Singapore’s sovereign wealth fund has partnered with Australian property group Charter Hall to buy a 49 percent stake in a portfolio of convenience stores operated by Ampol, Australia’s biggest oil refiner, for A$682 million ($488.9 million).
Ampol, formerly Caltex Australia, said Monday it will retain a 51 percent stake in the 203 freehold convenience stores that it had spun off into an unlisted property trust this week to facilitate the deal.
Upon completion of the transaction, which is expected by year-end, GIC will have an effective 46.55 percent stake in the trust, while Charter Hall will hold 2.45 percent, Charter Hall said in a statement to Mingtiandi.
The transaction, which values the retail assets at A$1.4 billion, comes after Canada’s Alimentation Couche-Tard convenience store chain in April withdrew a proposed A$8.8 billion takeover of Ampol as the COVID-19 pandemic sent the refiner’s fuel profit margins plummeting.

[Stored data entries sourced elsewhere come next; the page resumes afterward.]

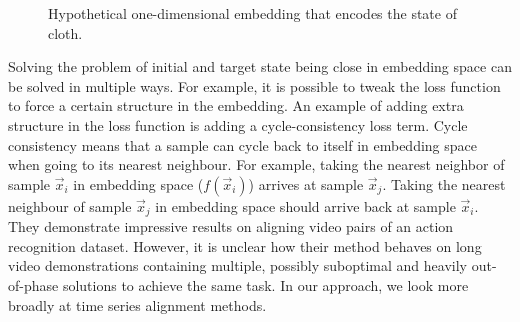 \documentclass[\home/main.tex]{subfiles}
\begin{document}
\newlength\axissep %
\setlength\axissep{1em}
\newlength\tickl %
\setlength\tickl{4mm}
\newlength\ltickl %
\setlength\ltickl{3mm}
\def\miny{0}%

\begin{figure} [htb]
    \centering

    \caption{Hypothetical one-dimensional embedding that encodes the state of cloth.}
    \label{fig:rewards_1d_embd_example}
\end{figure}

Solving the problem of initial and target state being close in embedding space can be solved in multiple ways. For example, it is possible to tweak the loss function to force a certain structure in the embedding. An example of adding extra structure in the loss function is adding a cycle-consistency loss \autocite{Dwibedi2019cycle} term. Cycle consistency means that a sample can cycle back to itself in embedding space when going to its nearest neighbour. For example, taking the nearest neighbor of sample $\vec{x}_i$ in embedding space ($f(\vec{x}_i)$) arrives at sample $\vec{x}_j$. Taking the nearest neighbour of sample $\vec{x}_j$ in embedding space should arrive back at sample $\vec{x}_i$. They demonstrate impressive results on aligning video pairs of an action recognition dataset. However, it is unclear how their method behaves on long video demonstrations containing multiple, possibly suboptimal and heavily out-of-phase solutions to achieve the same task. In our approach, we look more broadly at time series alignment methods.
\end{document}
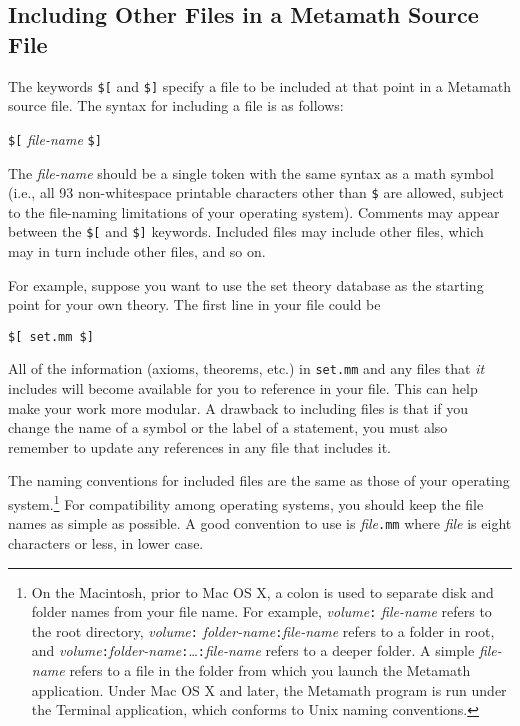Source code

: \subsection{Including Other Files in a Metamath Source File} \label{include}

The keywords \texttt{\$[} and \texttt{\$]} specify a file to be
included at that point in a
Metamath source file.  The syntax for
including a file is as follows:
\begin{center}
\texttt{\$[} {\em file-name} \texttt{\$]}
\end{center}

The {\em file-name} should be a single token with the same syntax
as a math symbol (i.e., all 93 non-whitespace
printable characters other than \texttt{\$} are
allowed, subject to the file-naming limitations of your operating system).
Comments may appear between the \texttt{\$[} and \texttt{\$]} keywords.  Included
files may include other files, which may in turn include other files, and so
on.

For example, suppose you want to use the set theory database as the starting
point for your own theory.  The first line in your file could be
\begin{center}
\texttt{\$[ set.mm \$]}
\end{center} All of the information (axioms, theorems,
etc.) in \texttt{set.mm} and any files that {\em it} includes will become
available for you to reference in your file. This can help make your work more
modular. A drawback to including files is that if you change the name of a
symbol or the label of a statement, you must also remember to update any
references in any file that includes it.


The naming conventions for included files are the same as those of your
operating system.\footnote{On the Macintosh, prior to Mac OS X,
 a colon is used to separate disk
and folder names from your file name.  For example, {\em volume}\texttt{:}{\em
file-name} refers to the root directory, {\em volume}\texttt{:}{\em
folder-name}\texttt{:}{\em file-name} refers to a folder in root, and {\em
volume}\texttt{:}{\em folder-name}\texttt{:}\ldots\texttt{:}{\em file-name} refers to a
deeper folder.  A simple {\em file-name} refers to a file in the folder from
which you launch the Metamath application.  Under Mac OS X and later,
the Metamath program is run under the Terminal application, which
conforms to Unix naming conventions.}\label{includef} For compatibility among
operating systems, you should keep the file names as simple as possible.  A
good convention to use is {\em file}\texttt{.mm} where {\em file} is eight
characters or less, in lower case.

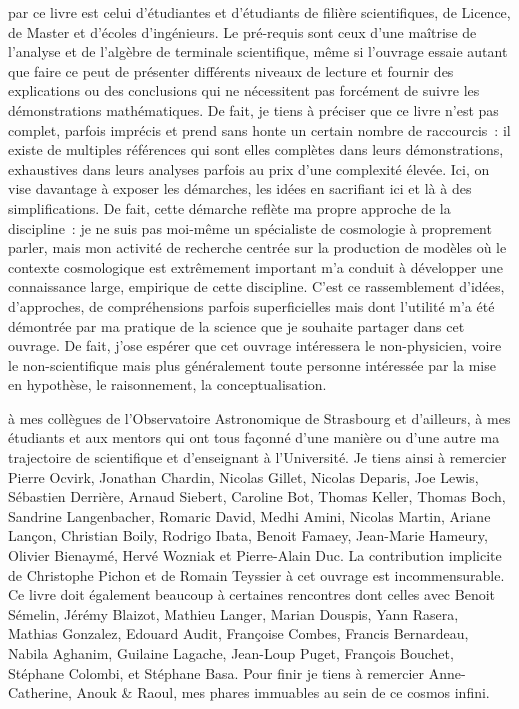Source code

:  par ce livre est celui d'étudiantes et d'étudiants de filière scientifiques, de Licence, de Master et d'écoles d'ingénieurs. Le pré-requis sont ceux d'une maîtrise de l'analyse et de l'algèbre de terminale scientifique, même si l'ouvrage essaie autant que faire ce peut de présenter différents niveaux de lecture et fournir des explications ou des conclusions qui ne nécessitent pas forcément de suivre les démonstrations mathématiques. De fait, je tiens à préciser que ce livre n'est pas complet, parfois imprécis et prend sans honte un certain nombre de raccourcis~: il existe de multiples références qui sont elles complètes dans leurs démonstrations, exhaustives dans leurs analyses parfois au prix d'une complexité élevée. Ici, on vise davantage à exposer les démarches, les idées en sacrifiant ici et là à des simplifications. De fait, cette démarche reflète ma propre approche de la discipline~: je ne suis pas moi-même un spécialiste de cosmologie à proprement parler, mais mon activité de recherche centrée sur la production de modèles où le contexte cosmologique est extrêmement important m'a conduit à développer une connaissance large, empirique de cette discipline. C'est ce rassemblement d'idées, d'approches, de compréhensions parfois superficielles mais dont l'utilité m'a été démontrée par ma pratique de la science que je souhaite partager dans cet ouvrage. De fait, j'ose espérer que cet ouvrage intéressera le non-physicien, voire le non-scientifique mais plus généralement toute personne intéressée par la mise en hypothèse, le raisonnement, la conceptualisation.

 à mes collègues de l'Observatoire Astronomique de Strasbourg et d'ailleurs, à mes étudiants et aux mentors qui ont tous façonné d'une manière ou d'une autre ma trajectoire de scientifique et d'enseignant à l'Université. Je tiens ainsi à remercier Pierre Ocvirk, Jonathan Chardin, Nicolas Gillet, Nicolas Deparis, Joe Lewis, Sébastien Derrière, Arnaud Siebert, Caroline Bot, Thomas Keller, Thomas Boch, Sandrine Langenbacher, Romaric David, Medhi Amini, Nicolas Martin, Ariane Lançon, Christian Boily, Rodrigo Ibata, Benoit Famaey, Jean-Marie Hameury, Olivier Bienaymé, Hervé Wozniak et Pierre-Alain Duc. La contribution implicite de Christophe Pichon et de Romain Teyssier à cet ouvrage est incommensurable. Ce livre doit également beaucoup à certaines rencontres dont celles avec Benoit Sémelin, Jérémy Blaizot, Mathieu Langer, Marian Douspis, Yann Rasera, Mathias Gonzalez, Edouard Audit, Françoise Combes, Francis Bernardeau, Nabila Aghanim, Guilaine Lagache, Jean-Loup Puget, François Bouchet, Stéphane Colombi, et Stéphane Basa. Pour finir je tiens à remercier Anne-Catherine, Anouk \& Raoul, mes phares immuables au sein de ce cosmos infini.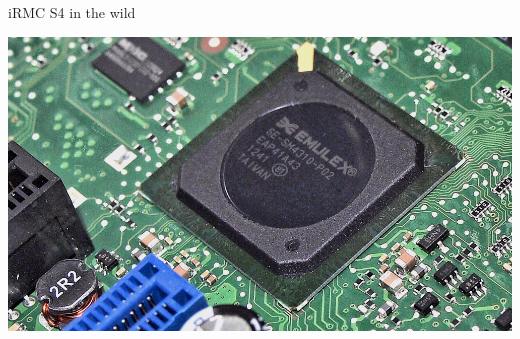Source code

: \documentclass{beamer}
\begin{document}
  \begin{frame}{iRMC S4 in the wild}
	  \begin{center}
		  \includegraphics[scale=0.3]{irmc-s4-chip.png}
	  \end{center}
  \end{frame}
\end{document}
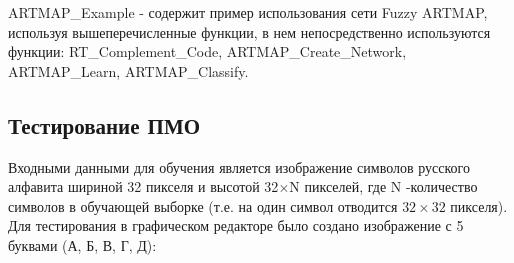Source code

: ARTMAP_Example - содержит пример использования сети Fuzzy ARTMAP, используя вышеперечисленные функции, в нем непосредственно используются функции: RT_Complement_Code, ARTMAP_Create_Network, ARTMAP_Learn, ARTMAP_Classify.



\subsection{Тестирование ПМО}


Входными данными для обучения является изображение символов русского алфавита шириной 32 пикселя и высотой 32$\times$N пикселей, где N -количество символов в обучающей выборке (т.е. на один символ отводится $32\times 32$ пикселя). Для тестирования в графическом редакторе было создано изображение с 5 буквами (А, Б, В, Г, Д):
\begin{center}

\end{center}
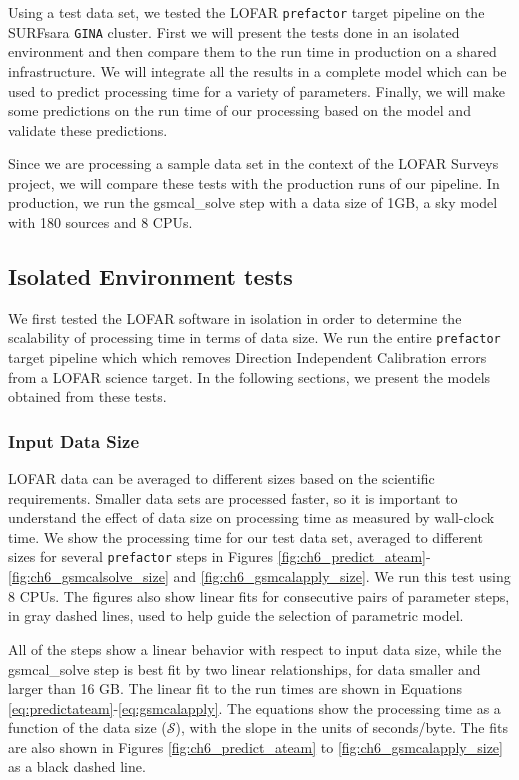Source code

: 
Using a test data set, we tested the LOFAR \texttt{prefactor} target pipeline on the SURFsara \texttt{GINA} cluster. First we will present the tests done in an isolated environment and then compare them to the run time in production on a shared infrastructure. We will integrate all the results in a complete model which can be used to predict processing time for a variety of parameters. Finally, we will make some predictions on the run time of our processing based on the model and validate these predictions. 

Since we are  processing a sample data set in the context of the LOFAR Surveys project, we will compare these tests with the production runs of our pipeline. In production, we run  the {\selectfont gsmcal\_solve} step with a data size of 1GB, a sky model with 180 sources and 8 CPUs. 
 

\subsection{Isolated Environment tests}
We first tested the LOFAR software in isolation in order to determine the scalability of processing time in terms of data size. We run the entire \texttt{prefactor} target pipeline which which removes Direction Independent Calibration errors from a LOFAR science target. In the following sections, we present the models obtained from these tests.  

\subsubsection{Input Data Size}\label{sec:ch6_results_size}
LOFAR data can be averaged to different sizes based on the scientific requirements. Smaller data sets are processed faster, so it is important to understand the effect of data size on processing time as measured by wall-clock time. We show the processing time for our test data set, averaged to different sizes for several \texttt{prefactor} steps in Figures \ref{fig:ch6_predict_ateam}- \ref{fig:ch6_gsmcalsolve_size} and \ref{fig:ch6_gsmcalapply_size}. We run this test using 8 CPUs. The figures also show linear fits for consecutive pairs of parameter steps, in gray dashed lines, used to help guide the selection of parametric model. 

All of the steps show a linear behavior with respect to input data size, while the {\selectfont gsmcal\_solve step} is best fit by two linear relationships, for data smaller and larger than 16 GB. The linear fit to the run times are shown in Equations \ref{eq:predictateam}-\ref{eq:gsmcalapply}. The equations show the processing time as a function of the data size ($\mathcal{S}$), with the slope in the units of seconds/byte. The fits are also shown in Figures \ref{fig:ch6_predict_ateam} to \ref{fig:ch6_gsmcalapply_size} as a black dashed line.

Value in a Volatile Market
“The transaction represents a compelling value in volatile market conditions,” Matt Halliday, managing director and CEO of Ampol, said in a statement.
The convenience store portfolio was identified as an opportunity to unlock the value of the retail assets following a review of Ampol’s nationwide network last year, Halliday said. Besides selling fuel, the outlets sell groceries as well as meals for breakfast, lunch and dinner.
Ampol is rebranding its Caltex Australia petrol stations back to its original Aussie name after US energy giant Chevron terminated its licensing agreement with the refiner late in 2019. Originally established as Australian Motorists Petrol Company in 1936, Ampol merged with Caltex Australia in 1995 with Chevron controlling rights to the Caltex brand.
Stores Leased Back to Ampol
Under the terms of the joint venture, the sites of the convenience stores will be leased back to Ampol, with the weighted average lease expiry (WALE) across the properties at 19.2 years. The initial lease agreements on the sites are for 10 years, followed by multiple five-year extensions, according to Charter Hall.
The trust will receive approximately A$77 million in rental payments from Ampol in the first year. Thereafter, rents will be subject to annual reviews for potential escalation of between two percent and five percent, factoring in inflation.
Ampol said the trust will provide the company a platform to potentially acquire future sites, with these new stores likely to be injected into the investment vehicle over time.
Defensive Assets Amid Pandemic
“This off market transaction follows regular dialogue with the Ampol team over the past two years and reinforces our confidence in the convenience retail sector,” David Harrison, managing director and CEO of Charter Hall, said in a statement. “The extension of our 15-year relationship with GIC further grows the breadth of this multi-sector relationship and reflects our strong market position and continued conviction for long WALE assets with strong underlying investment fundamentals.”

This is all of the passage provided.